= WHAT YOU ARE ASKED TO DO =
The answer should hold every line of the listing, unchanged and free of images.

════════════════════

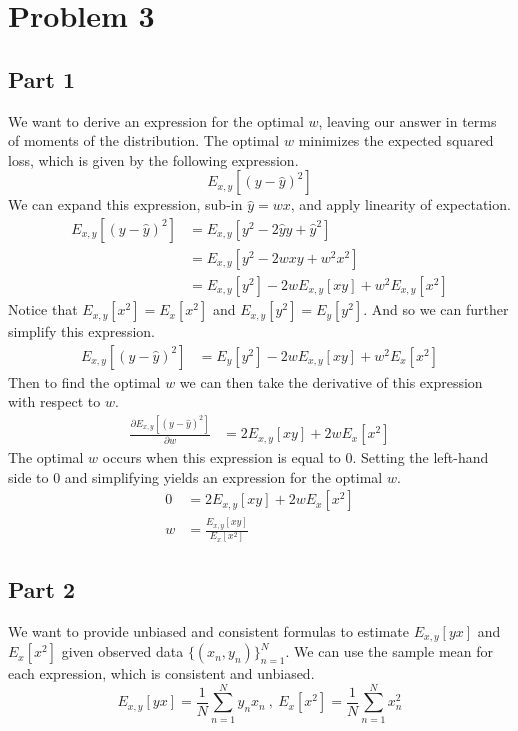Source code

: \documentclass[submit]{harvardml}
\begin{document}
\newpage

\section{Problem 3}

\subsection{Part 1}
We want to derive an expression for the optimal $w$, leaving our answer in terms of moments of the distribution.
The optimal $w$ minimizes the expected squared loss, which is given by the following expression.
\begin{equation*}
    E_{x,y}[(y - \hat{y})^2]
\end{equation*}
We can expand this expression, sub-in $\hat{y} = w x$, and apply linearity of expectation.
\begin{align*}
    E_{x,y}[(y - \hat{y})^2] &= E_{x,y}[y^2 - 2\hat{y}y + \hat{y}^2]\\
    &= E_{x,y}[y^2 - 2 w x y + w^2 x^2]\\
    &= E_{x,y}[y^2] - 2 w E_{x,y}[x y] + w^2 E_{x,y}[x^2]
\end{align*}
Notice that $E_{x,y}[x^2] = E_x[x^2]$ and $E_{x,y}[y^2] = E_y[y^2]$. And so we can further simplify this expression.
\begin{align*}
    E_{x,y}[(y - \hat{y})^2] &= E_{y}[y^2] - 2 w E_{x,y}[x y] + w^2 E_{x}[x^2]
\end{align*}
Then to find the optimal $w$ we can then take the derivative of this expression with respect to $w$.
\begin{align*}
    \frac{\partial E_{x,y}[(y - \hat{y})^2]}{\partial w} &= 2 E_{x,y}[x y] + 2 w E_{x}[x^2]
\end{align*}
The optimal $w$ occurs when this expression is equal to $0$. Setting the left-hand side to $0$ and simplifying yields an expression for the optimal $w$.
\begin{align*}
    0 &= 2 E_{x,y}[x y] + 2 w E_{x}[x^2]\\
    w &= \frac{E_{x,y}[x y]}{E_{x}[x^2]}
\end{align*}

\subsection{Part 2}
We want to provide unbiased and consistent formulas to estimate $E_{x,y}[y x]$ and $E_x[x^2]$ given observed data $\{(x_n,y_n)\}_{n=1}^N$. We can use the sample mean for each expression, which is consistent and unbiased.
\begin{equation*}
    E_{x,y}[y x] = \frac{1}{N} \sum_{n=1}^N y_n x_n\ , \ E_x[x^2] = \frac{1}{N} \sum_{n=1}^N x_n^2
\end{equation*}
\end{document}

════════════════════

= EXPECTED ANSWER =
Source code

: \documentclass[submit]{harvardml}
\begin{document}
\newpage

\section{Problem 3}

\subsection{Part 1}
We want to derive an expression for the optimal $w$, leaving our answer in terms of moments of the distribution.
The optimal $w$ minimizes the expected squared loss, which is given by the following expression.
\begin{equation*}
    E_{x,y}[(y - \hat{y})^2]
\end{equation*}
We can expand this expression, sub-in $\hat{y} = w x$, and apply linearity of expectation.
\begin{align*}
    E_{x,y}[(y - \hat{y})^2] &= E_{x,y}[y^2 - 2\hat{y}y + \hat{y}^2]\\
    &= E_{x,y}[y^2 - 2 w x y + w^2 x^2]\\
    &= E_{x,y}[y^2] - 2 w E_{x,y}[x y] + w^2 E_{x,y}[x^2]
\end{align*}
Notice that $E_{x,y}[x^2] = E_x[x^2]$ and $E_{x,y}[y^2] = E_y[y^2]$. And so we can further simplify this expression.
\begin{align*}
    E_{x,y}[(y - \hat{y})^2] &= E_{y}[y^2] - 2 w E_{x,y}[x y] + w^2 E_{x}[x^2]
\end{align*}
Then to find the optimal $w$ we can then take the derivative of this expression with respect to $w$.
\begin{align*}
    \frac{\partial E_{x,y}[(y - \hat{y})^2]}{\partial w} &= 2 E_{x,y}[x y] + 2 w E_{x}[x^2]
\end{align*}
The optimal $w$ occurs when this expression is equal to $0$. Setting the left-hand side to $0$ and simplifying yields an expression for the optimal $w$.
\begin{align*}
    0 &= 2 E_{x,y}[x y] + 2 w E_{x}[x^2]\\
    w &= \frac{E_{x,y}[x y]}{E_{x}[x^2]}
\end{align*}

\subsection{Part 2}
We want to provide unbiased and consistent formulas to estimate $E_{x,y}[y x]$ and $E_x[x^2]$ given observed data $\{(x_n,y_n)\}_{n=1}^N$. We can use the sample mean for each expression, which is consistent and unbiased.
\begin{equation*}
    E_{x,y}[y x] = \frac{1}{N} \sum_{n=1}^N y_n x_n\ , \ E_x[x^2] = \frac{1}{N} \sum_{n=1}^N x_n^2
\end{equation*}
\end{document}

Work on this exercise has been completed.